## Work task
Everything in the listing below must be set down again exactly, apart from the pictures.

## Task inputs
--------------------
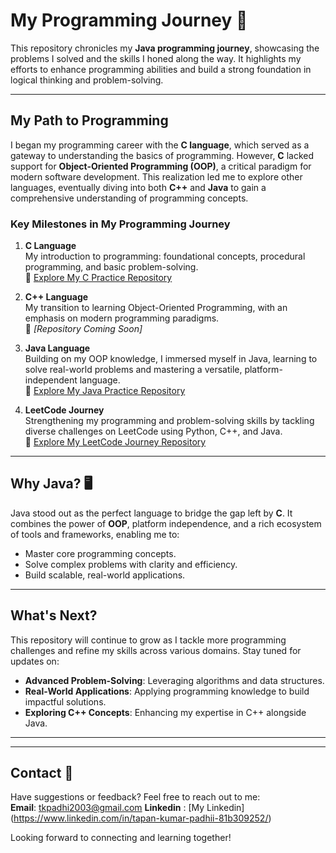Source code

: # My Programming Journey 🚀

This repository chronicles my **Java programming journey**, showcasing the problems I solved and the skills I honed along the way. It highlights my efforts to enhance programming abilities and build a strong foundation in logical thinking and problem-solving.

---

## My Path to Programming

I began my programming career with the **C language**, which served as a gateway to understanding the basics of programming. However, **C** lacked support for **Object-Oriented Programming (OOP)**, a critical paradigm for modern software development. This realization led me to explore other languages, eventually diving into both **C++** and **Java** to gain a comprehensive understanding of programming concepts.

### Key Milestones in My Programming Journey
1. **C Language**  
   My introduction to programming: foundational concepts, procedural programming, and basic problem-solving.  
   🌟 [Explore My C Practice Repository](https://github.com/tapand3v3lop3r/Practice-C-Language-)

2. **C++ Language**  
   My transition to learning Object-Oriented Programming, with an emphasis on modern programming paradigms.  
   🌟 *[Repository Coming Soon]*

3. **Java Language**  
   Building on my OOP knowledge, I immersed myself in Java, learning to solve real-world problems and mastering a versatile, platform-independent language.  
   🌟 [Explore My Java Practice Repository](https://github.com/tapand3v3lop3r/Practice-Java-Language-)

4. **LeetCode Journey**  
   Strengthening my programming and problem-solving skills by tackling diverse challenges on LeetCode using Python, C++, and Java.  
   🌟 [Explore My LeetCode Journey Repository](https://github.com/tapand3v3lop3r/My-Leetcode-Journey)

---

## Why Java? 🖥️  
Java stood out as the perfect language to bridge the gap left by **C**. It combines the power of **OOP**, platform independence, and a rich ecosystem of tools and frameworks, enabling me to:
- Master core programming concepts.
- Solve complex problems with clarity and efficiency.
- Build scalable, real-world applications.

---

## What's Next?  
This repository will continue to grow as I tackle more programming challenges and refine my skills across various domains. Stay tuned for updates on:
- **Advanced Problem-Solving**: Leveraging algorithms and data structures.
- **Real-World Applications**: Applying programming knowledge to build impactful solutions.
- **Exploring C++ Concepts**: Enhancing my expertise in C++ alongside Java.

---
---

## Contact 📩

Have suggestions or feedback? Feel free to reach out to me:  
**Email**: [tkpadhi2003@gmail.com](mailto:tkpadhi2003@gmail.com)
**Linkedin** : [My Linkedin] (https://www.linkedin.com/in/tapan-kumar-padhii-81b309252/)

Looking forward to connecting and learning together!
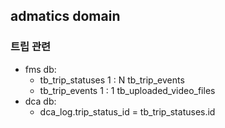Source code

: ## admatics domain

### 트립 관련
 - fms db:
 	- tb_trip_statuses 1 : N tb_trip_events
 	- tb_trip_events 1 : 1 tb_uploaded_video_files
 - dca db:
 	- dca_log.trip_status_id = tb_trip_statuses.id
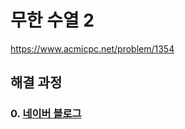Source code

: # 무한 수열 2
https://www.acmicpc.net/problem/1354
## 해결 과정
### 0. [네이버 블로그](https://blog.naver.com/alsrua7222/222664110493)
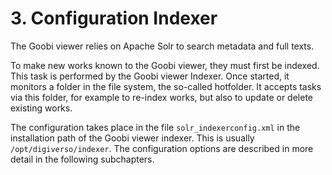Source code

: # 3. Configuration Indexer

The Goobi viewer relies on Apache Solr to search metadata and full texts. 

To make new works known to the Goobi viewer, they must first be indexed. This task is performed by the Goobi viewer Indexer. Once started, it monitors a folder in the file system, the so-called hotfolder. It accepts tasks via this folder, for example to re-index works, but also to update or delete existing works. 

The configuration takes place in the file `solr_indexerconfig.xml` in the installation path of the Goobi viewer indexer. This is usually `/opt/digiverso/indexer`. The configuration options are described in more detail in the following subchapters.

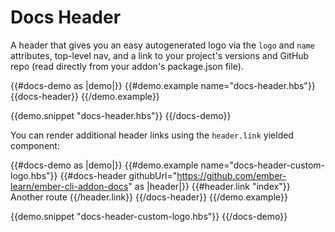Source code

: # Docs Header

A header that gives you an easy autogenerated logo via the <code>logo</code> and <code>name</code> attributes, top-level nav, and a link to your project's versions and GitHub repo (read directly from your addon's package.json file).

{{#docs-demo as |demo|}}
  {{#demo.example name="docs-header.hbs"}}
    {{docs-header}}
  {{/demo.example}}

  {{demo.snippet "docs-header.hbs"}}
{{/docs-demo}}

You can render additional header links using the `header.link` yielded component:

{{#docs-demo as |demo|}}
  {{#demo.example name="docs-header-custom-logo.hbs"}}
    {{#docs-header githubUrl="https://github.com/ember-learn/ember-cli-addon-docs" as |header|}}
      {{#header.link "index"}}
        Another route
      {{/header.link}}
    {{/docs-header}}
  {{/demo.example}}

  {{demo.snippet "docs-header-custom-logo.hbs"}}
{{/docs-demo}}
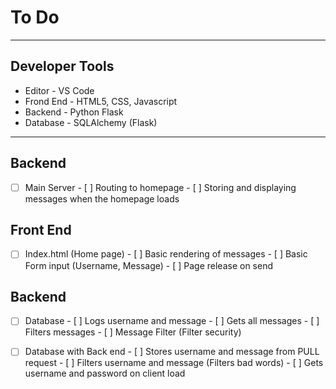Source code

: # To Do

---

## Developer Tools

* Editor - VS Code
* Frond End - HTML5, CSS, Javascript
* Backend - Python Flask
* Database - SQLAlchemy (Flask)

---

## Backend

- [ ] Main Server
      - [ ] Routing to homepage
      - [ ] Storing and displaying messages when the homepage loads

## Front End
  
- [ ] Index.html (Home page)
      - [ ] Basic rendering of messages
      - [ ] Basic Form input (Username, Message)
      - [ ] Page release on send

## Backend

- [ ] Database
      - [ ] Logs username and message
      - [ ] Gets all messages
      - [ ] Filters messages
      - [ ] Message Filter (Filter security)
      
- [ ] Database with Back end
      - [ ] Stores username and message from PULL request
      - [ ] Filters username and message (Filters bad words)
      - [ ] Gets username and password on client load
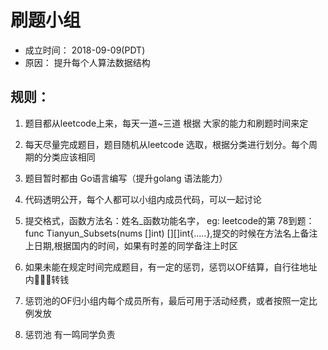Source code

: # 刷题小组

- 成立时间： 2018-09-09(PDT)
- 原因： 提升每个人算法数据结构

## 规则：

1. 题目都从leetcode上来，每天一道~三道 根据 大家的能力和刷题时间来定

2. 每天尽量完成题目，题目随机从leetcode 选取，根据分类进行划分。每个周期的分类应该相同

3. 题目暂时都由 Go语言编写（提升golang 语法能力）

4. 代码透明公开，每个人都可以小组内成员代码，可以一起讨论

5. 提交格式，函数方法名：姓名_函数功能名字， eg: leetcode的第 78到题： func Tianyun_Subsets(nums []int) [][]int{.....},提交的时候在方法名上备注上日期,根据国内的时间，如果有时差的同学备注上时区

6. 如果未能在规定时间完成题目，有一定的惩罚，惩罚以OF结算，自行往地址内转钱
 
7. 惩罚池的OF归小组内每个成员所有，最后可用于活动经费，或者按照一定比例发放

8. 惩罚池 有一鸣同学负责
--------------------
## Task result
Source code

: # My Programming Journey 🚀

This repository chronicles my **Java programming journey**, showcasing the problems I solved and the skills I honed along the way. It highlights my efforts to enhance programming abilities and build a strong foundation in logical thinking and problem-solving.

---

## My Path to Programming

I began my programming career with the **C language**, which served as a gateway to understanding the basics of programming. However, **C** lacked support for **Object-Oriented Programming (OOP)**, a critical paradigm for modern software development. This realization led me to explore other languages, eventually diving into both **C++** and **Java** to gain a comprehensive understanding of programming concepts.

### Key Milestones in My Programming Journey
1. **C Language**  
   My introduction to programming: foundational concepts, procedural programming, and basic problem-solving.  
   🌟 [Explore My C Practice Repository](https://github.com/tapand3v3lop3r/Practice-C-Language-)

2. **C++ Language**  
   My transition to learning Object-Oriented Programming, with an emphasis on modern programming paradigms.  
   🌟 *[Repository Coming Soon]*

3. **Java Language**  
   Building on my OOP knowledge, I immersed myself in Java, learning to solve real-world problems and mastering a versatile, platform-independent language.  
   🌟 [Explore My Java Practice Repository](https://github.com/tapand3v3lop3r/Practice-Java-Language-)

4. **LeetCode Journey**  
   Strengthening my programming and problem-solving skills by tackling diverse challenges on LeetCode using Python, C++, and Java.  
   🌟 [Explore My LeetCode Journey Repository](https://github.com/tapand3v3lop3r/My-Leetcode-Journey)

---

## Why Java? 🖥️  
Java stood out as the perfect language to bridge the gap left by **C**. It combines the power of **OOP**, platform independence, and a rich ecosystem of tools and frameworks, enabling me to:
- Master core programming concepts.
- Solve complex problems with clarity and efficiency.
- Build scalable, real-world applications.

---

## What's Next?  
This repository will continue to grow as I tackle more programming challenges and refine my skills across various domains. Stay tuned for updates on:
- **Advanced Problem-Solving**: Leveraging algorithms and data structures.
- **Real-World Applications**: Applying programming knowledge to build impactful solutions.
- **Exploring C++ Concepts**: Enhancing my expertise in C++ alongside Java.

---
---

## Contact 📩

Have suggestions or feedback? Feel free to reach out to me:  
**Email**: [tkpadhi2003@gmail.com](mailto:tkpadhi2003@gmail.com)
**Linkedin** : [My Linkedin] (https://www.linkedin.com/in/tapan-kumar-padhii-81b309252/)

Looking forward to connecting and learning together!
Source code

: ## admatics domain

### 트립 관련
 - fms db:
 	- tb_trip_statuses 1 : N tb_trip_events
 	- tb_trip_events 1 : 1 tb_uploaded_video_files
 - dca db:
 	- dca_log.trip_status_id = tb_trip_statuses.id
Source code

: # 무한 수열 2
https://www.acmicpc.net/problem/1354
## 해결 과정
### 0. [네이버 블로그](https://blog.naver.com/alsrua7222/222664110493)
Source code

: # 3. Configuration Indexer

The Goobi viewer relies on Apache Solr to search metadata and full texts. 

To make new works known to the Goobi viewer, they must first be indexed. This task is performed by the Goobi viewer Indexer. Once started, it monitors a folder in the file system, the so-called hotfolder. It accepts tasks via this folder, for example to re-index works, but also to update or delete existing works. 

The configuration takes place in the file `solr_indexerconfig.xml` in the installation path of the Goobi viewer indexer. This is usually `/opt/digiverso/indexer`. The configuration options are described in more detail in the following subchapters.

Source code

: # Docs Header

A header that gives you an easy autogenerated logo via the <code>logo</code> and <code>name</code> attributes, top-level nav, and a link to your project's versions and GitHub repo (read directly from your addon's package.json file).

{{#docs-demo as |demo|}}
  {{#demo.example name="docs-header.hbs"}}
    {{docs-header}}
  {{/demo.example}}

  {{demo.snippet "docs-header.hbs"}}
{{/docs-demo}}

You can render additional header links using the `header.link` yielded component:

{{#docs-demo as |demo|}}
  {{#demo.example name="docs-header-custom-logo.hbs"}}
    {{#docs-header githubUrl="https://github.com/ember-learn/ember-cli-addon-docs" as |header|}}
      {{#header.link "index"}}
        Another route
      {{/header.link}}
    {{/docs-header}}
  {{/demo.example}}

  {{demo.snippet "docs-header-custom-logo.hbs"}}
{{/docs-demo}}
Source code

: # To Do

---

## Developer Tools

* Editor - VS Code
* Frond End - HTML5, CSS, Javascript
* Backend - Python Flask
* Database - SQLAlchemy (Flask)

---

## Backend

- [ ] Main Server
      - [ ] Routing to homepage
      - [ ] Storing and displaying messages when the homepage loads

## Front End
  
- [ ] Index.html (Home page)
      - [ ] Basic rendering of messages
      - [ ] Basic Form input (Username, Message)
      - [ ] Page release on send

## Backend

- [ ] Database
      - [ ] Logs username and message
      - [ ] Gets all messages
      - [ ] Filters messages
      - [ ] Message Filter (Filter security)
      
- [ ] Database with Back end
      - [ ] Stores username and message from PULL request
      - [ ] Filters username and message (Filters bad words)
      - [ ] Gets username and password on client load
Source code

: # 刷题小组

- 成立时间： 2018-09-09(PDT)
- 原因： 提升每个人算法数据结构

## 规则：

1. 题目都从leetcode上来，每天一道~三道 根据 大家的能力和刷题时间来定

2. 每天尽量完成题目，题目随机从leetcode 选取，根据分类进行划分。每个周期的分类应该相同

3. 题目暂时都由 Go语言编写（提升golang 语法能力）

4. 代码透明公开，每个人都可以小组内成员代码，可以一起讨论

5. 提交格式，函数方法名：姓名_函数功能名字， eg: leetcode的第 78到题： func Tianyun_Subsets(nums []int) [][]int{.....},提交的时候在方法名上备注上日期,根据国内的时间，如果有时差的同学备注上时区

6. 如果未能在规定时间完成题目，有一定的惩罚，惩罚以OF结算，自行往地址内转钱
 
7. 惩罚池的OF归小组内每个成员所有，最后可用于活动经费，或者按照一定比例发放

8. 惩罚池 有一鸣同学负责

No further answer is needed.